### Data shown
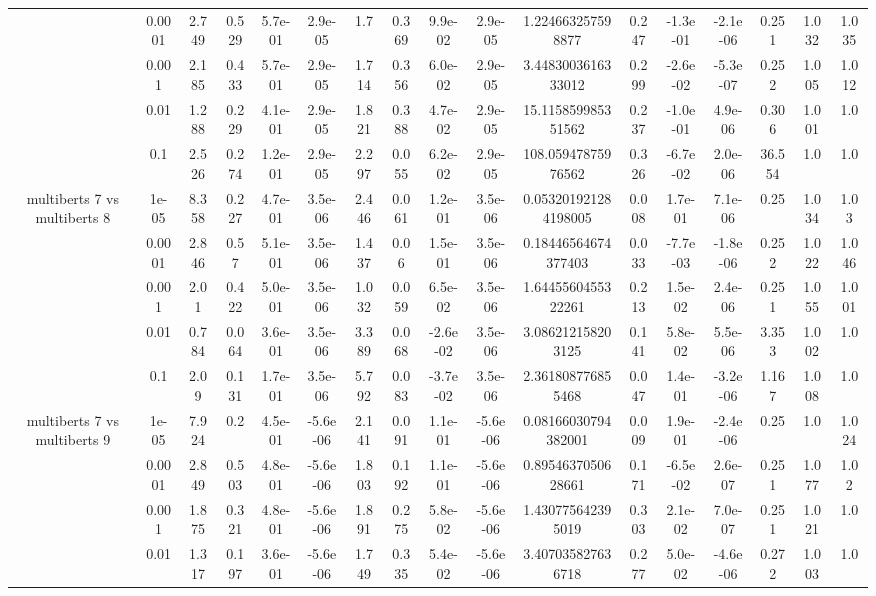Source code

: \begin{tabular}{|c|c|c|c|c|c|c|c|c|c|c|c|c|c|c|c|c|}
 & 0.0001 & 2.749 & 0.529 & 5.7e-01 & 2.9e-05 & 1.7 & 0.369 & 9.9e-02 & 2.9e-05 & 1.224663257598877 & 0.247 & -1.3e-01 & -2.1e-06 & 0.251 & 1.032 & 1.035 \\
 & 0.001 & 2.185 & 0.433 & 5.7e-01 & 2.9e-05 & 1.714 & 0.356 & 6.0e-02 & 2.9e-05 & 3.4483003616333012 & 0.299 & -2.6e-02 & -5.3e-07 & 0.252 & 1.005 & 1.012 \\
 & 0.01 & 1.288 & 0.229 & 4.1e-01 & 2.9e-05 & 1.821 & 0.388 & 4.7e-02 & 2.9e-05 & 15.115859985351562 & 0.237 & -1.0e-01 & 4.9e-06 & 0.306 & 1.001 & 1.0 \\
 & 0.1 & 2.526 & 0.274 & 1.2e-01 & 2.9e-05 & 2.297 & 0.055 & 6.2e-02 & 2.9e-05 & 108.05947875976562 & 0.326 & -6.7e-02 & 2.0e-06 & 36.554 & 1.0 & 1.0 \\
\hline
\multirow{5}{*}{multiberts 7 vs multiberts 8} & 1e-05 & 8.358 & 0.227 & 4.7e-01 & 3.5e-06 & 2.446 & 0.061 & 1.2e-01 & 3.5e-06 & 0.053201921284198005 & 0.008 & 1.7e-01 & 7.1e-06 & 0.25 & 1.034 & 1.03 \\
 & 0.0001 & 2.846 & 0.57 & 5.1e-01 & 3.5e-06 & 1.437 & 0.06 & 1.5e-01 & 3.5e-06 & 0.18446564674377403 & 0.033 & -7.7e-03 & -1.8e-06 & 0.252 & 1.022 & 1.046 \\
 & 0.001 & 2.01 & 0.422 & 5.0e-01 & 3.5e-06 & 1.032 & 0.059 & 6.5e-02 & 3.5e-06 & 1.6445560455322261 & 0.213 & 1.5e-02 & 2.4e-06 & 0.251 & 1.055 & 1.001 \\
 & 0.01 & 0.784 & 0.064 & 3.6e-01 & 3.5e-06 & 3.389 & 0.068 & -2.6e-02 & 3.5e-06 & 3.086212158203125 & 0.141 & 5.8e-02 & 5.5e-06 & 3.353 & 1.002 & 1.0 \\
 & 0.1 & 2.09 & 0.131 & 1.7e-01 & 3.5e-06 & 5.792 & 0.083 & -3.7e-02 & 3.5e-06 & 2.361808776855468 & 0.047 & 1.4e-01 & -3.2e-06 & 1.167 & 1.008 & 1.0 \\
\hline
\multirow{5}{*}{multiberts 7 vs multiberts 9} & 1e-05 & 7.924 & 0.2 & 4.5e-01 & -5.6e-06 & 2.141 & 0.091 & 1.1e-01 & -5.6e-06 & 0.08166030794382001 & 0.009 & 1.9e-01 & -2.4e-06 & 0.25 & 1.0 & 1.024 \\
 & 0.0001 & 2.849 & 0.503 & 4.8e-01 & -5.6e-06 & 1.803 & 0.192 & 1.1e-01 & -5.6e-06 & 0.8954637050628661 & 0.171 & -6.5e-02 & 2.6e-07 & 0.251 & 1.077 & 1.02 \\
 & 0.001 & 1.875 & 0.321 & 4.8e-01 & -5.6e-06 & 1.891 & 0.275 & 5.8e-02 & -5.6e-06 & 1.430775642395019 & 0.303 & 2.1e-02 & 7.0e-07 & 0.251 & 1.021 & 1.0 \\
 & 0.01 & 1.317 & 0.197 & 3.6e-01 & -5.6e-06 & 1.749 & 0.335 & 5.4e-02 & -5.6e-06 & 3.407035827636718 & 0.277 & 5.0e-02 & -4.6e-06 & 0.272 & 1.003 & 1.0 \\

\end{tabular}
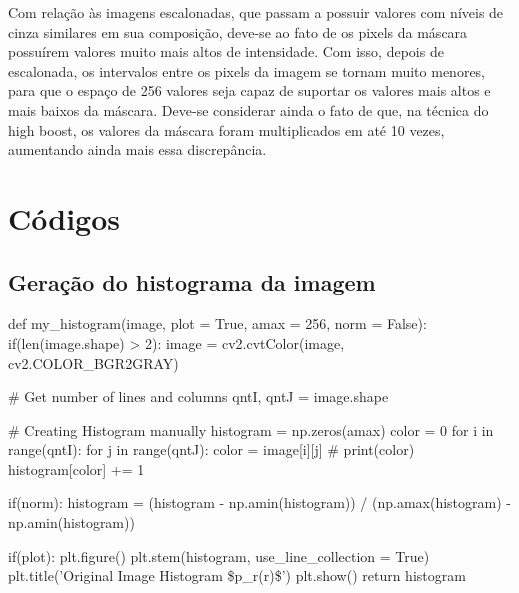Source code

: \documentclass{article}
\begin{document}
Com relação às imagens escalonadas, que passam a possuir valores com níveis de cinza similares em sua composição, deve-se ao fato de os pixels da máscara possuírem valores muito mais altos de intensidade. Com isso, depois de escalonada, os intervalos entre os pixels da imagem se tornam muito menores, para que o espaço de 256 valores seja capaz de suportar os valores mais altos e mais baixos da máscara. Deve-se considerar ainda o fato de que, na técnica do high boost, os valores da máscara foram multiplicados em até 10 vezes, aumentando ainda mais essa discrepância. 

\newpage
\onecolumn
\section{Códigos}

\subsection{Geração do histograma da imagem}
\label{cod:hist}
\begin{python}
def my_histogram(image, plot = True, amax = 256, norm = False):
	if(len(image.shape) > 2):
	image = cv2.cvtColor(image, cv2.COLOR\_BGR2GRAY)
	
	# Get number of lines and columns
	qntI, qntJ = image.shape
	
	# Creating Histogram manually
	histogram = np.zeros(amax)
	color = 0
	for i in range(qntI):
		for j in range(qntJ):
			color = image[i][j]
			\# print(color)
			histogram[color] += 1
	
	if(norm):
		histogram = (histogram - np.amin(histogram)) /  (np.amax(histogram) - np.amin(histogram))
	
	if(plot):
		plt.figure()
		plt.stem(histogram, use\_line\_collection = True)
		plt.title('Original Image Histogram \$p\_r(r)\$')
		plt.show()
	return histogram
\end{python}

\newpage
\end{document}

### Assignment
Quote only what lies between the first line of the records and the line containing "1.022 & 1.046 \\", please, including both lines and excluding images.

### Answer to the exercise
Source code

: \begin{tabular}{|c|c|c|c|c|c|c|c|c|c|c|c|c|c|c|c|c|}
 & 0.0001 & 2.749 & 0.529 & 5.7e-01 & 2.9e-05 & 1.7 & 0.369 & 9.9e-02 & 2.9e-05 & 1.224663257598877 & 0.247 & -1.3e-01 & -2.1e-06 & 0.251 & 1.032 & 1.035 \\
 & 0.001 & 2.185 & 0.433 & 5.7e-01 & 2.9e-05 & 1.714 & 0.356 & 6.0e-02 & 2.9e-05 & 3.4483003616333012 & 0.299 & -2.6e-02 & -5.3e-07 & 0.252 & 1.005 & 1.012 \\
 & 0.01 & 1.288 & 0.229 & 4.1e-01 & 2.9e-05 & 1.821 & 0.388 & 4.7e-02 & 2.9e-05 & 15.115859985351562 & 0.237 & -1.0e-01 & 4.9e-06 & 0.306 & 1.001 & 1.0 \\
 & 0.1 & 2.526 & 0.274 & 1.2e-01 & 2.9e-05 & 2.297 & 0.055 & 6.2e-02 & 2.9e-05 & 108.05947875976562 & 0.326 & -6.7e-02 & 2.0e-06 & 36.554 & 1.0 & 1.0 \\
\hline
\multirow{5}{*}{multiberts 7 vs multiberts 8} & 1e-05 & 8.358 & 0.227 & 4.7e-01 & 3.5e-06 & 2.446 & 0.061 & 1.2e-01 & 3.5e-06 & 0.053201921284198005 & 0.008 & 1.7e-01 & 7.1e-06 & 0.25 & 1.034 & 1.03 \\
 & 0.0001 & 2.846 & 0.57 & 5.1e-01 & 3.5e-06 & 1.437 & 0.06 & 1.5e-01 & 3.5e-06 & 0.18446564674377403 & 0.033 & -7.7e-03 & -1.8e-06 & 0.252 & 1.022 & 1.046 \\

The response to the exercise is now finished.